Finally, many seasonal and pandemic viruses are a potential nosocomial infectious risk secondary to either a health-care provider or air-ventilation transmission. In a study over two influenza seasons in Germany, Huzly et al. reported a rate of nosocomial transmission of 24% (2012–2013) and 20% (2013–2014) (54). Specific guidelines are available to help prevent transmission of infectious pathogens through isolation precautions (55). However, Dhar et al. found that an increased number in patients placed on contact isolation led to a decrease in compliance with isolation precautions (56). Decreasing nosocomial transmission within care areas for critically ill patients is an important area for improvement.

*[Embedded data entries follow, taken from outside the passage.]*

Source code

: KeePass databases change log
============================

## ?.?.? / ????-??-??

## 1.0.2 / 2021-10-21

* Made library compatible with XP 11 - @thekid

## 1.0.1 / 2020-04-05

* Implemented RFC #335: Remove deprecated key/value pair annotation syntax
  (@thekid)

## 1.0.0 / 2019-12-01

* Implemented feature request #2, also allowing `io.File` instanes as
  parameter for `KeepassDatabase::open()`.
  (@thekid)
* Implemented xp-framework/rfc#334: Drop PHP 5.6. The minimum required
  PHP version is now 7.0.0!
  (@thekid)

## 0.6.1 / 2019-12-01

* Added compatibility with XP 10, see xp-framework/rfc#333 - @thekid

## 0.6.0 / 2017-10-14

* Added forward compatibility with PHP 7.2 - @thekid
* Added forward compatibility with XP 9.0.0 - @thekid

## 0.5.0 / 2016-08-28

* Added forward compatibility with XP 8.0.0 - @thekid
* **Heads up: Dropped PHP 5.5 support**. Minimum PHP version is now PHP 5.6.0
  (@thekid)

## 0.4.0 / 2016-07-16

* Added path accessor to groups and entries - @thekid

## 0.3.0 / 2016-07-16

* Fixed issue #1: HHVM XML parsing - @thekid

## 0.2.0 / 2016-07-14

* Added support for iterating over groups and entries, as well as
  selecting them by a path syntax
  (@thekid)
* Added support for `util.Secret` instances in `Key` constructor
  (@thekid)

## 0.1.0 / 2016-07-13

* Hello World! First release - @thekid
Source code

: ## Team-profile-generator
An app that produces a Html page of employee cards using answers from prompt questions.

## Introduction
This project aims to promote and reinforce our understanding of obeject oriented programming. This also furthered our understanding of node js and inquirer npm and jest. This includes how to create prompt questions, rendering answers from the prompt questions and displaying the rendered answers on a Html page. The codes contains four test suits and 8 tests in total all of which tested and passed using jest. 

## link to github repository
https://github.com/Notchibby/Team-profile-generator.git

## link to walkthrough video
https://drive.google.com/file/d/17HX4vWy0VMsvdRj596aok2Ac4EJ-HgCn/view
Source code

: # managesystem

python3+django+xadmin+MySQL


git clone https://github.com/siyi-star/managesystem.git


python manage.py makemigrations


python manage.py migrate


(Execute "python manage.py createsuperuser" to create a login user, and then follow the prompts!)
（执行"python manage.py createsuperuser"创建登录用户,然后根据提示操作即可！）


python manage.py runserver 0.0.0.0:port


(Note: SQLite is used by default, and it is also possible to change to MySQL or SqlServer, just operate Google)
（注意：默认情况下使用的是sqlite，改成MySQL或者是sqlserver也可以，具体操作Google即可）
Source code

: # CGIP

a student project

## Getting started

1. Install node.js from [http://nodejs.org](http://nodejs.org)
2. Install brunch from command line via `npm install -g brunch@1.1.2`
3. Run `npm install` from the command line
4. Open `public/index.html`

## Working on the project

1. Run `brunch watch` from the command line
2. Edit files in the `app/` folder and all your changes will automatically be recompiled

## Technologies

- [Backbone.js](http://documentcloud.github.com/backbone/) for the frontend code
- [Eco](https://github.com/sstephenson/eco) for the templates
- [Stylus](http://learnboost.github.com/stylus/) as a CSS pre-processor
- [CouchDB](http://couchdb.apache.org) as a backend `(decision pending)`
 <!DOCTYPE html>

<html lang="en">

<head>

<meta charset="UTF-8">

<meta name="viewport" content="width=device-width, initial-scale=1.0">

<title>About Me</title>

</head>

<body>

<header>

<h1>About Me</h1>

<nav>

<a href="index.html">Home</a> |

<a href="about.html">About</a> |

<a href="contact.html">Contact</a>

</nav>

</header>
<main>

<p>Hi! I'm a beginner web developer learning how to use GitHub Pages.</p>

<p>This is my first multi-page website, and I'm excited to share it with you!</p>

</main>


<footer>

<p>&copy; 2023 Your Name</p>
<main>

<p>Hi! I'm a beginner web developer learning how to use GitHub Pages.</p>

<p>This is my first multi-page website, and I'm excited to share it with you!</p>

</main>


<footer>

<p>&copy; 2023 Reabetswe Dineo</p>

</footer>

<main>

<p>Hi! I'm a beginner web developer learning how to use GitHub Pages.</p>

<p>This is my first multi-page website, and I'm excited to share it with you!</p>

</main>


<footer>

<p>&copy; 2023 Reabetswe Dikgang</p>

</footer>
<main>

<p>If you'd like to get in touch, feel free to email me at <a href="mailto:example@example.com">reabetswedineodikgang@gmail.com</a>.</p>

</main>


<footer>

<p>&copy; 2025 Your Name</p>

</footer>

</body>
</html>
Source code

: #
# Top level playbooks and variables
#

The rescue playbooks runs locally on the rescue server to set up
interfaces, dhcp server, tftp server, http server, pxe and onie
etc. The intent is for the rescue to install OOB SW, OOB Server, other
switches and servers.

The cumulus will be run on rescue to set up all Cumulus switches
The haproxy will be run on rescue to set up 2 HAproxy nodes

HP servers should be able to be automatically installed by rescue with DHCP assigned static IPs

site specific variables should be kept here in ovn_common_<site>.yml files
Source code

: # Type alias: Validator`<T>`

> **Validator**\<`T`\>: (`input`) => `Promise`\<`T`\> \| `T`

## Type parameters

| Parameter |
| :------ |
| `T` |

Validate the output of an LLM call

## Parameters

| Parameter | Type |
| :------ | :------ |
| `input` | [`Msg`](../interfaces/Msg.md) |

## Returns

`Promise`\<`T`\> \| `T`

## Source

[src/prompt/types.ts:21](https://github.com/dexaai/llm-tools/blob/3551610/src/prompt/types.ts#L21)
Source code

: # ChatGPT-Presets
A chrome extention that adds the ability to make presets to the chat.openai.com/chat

Diagnosis of Viral-Induced ARDS
The PALICC has recently provided guidelines for diagnosing pediatric ARDS (5). The new guidelines define important diagnostic criteria, including age, timing, origin of edema, imaging, and oxygenation. Patients with perinatal lung disease are excluded, and pARDS criteria must be met within 7 days of a clinical insult. The cause of respiratory failure must not be explained by heart failure or fluid overload, and must be evidenced by new pulmonary infiltrate(s) on chest radiograph consistent with parenchymal disease. Finally, the use of oxygenation index is preferred over the PaO2:FiO2 (PF) ratio in determining the severity of pARDS in mechanically ventilated patients, while the PF ratio or SpO2:FiO2 (SF) ratio may be used in patients requiring non-invasive ventilation (5). The same clinical guideline is used in the diagnosis of viral-induced pediatric ARDS. Currently, there are several different types of laboratory tests that are commercially available for diagnosis. Most clinical laboratories utilize antigen detection tests, which consist of multiple steps to accurately identify a single virus (57), with or without cell culture.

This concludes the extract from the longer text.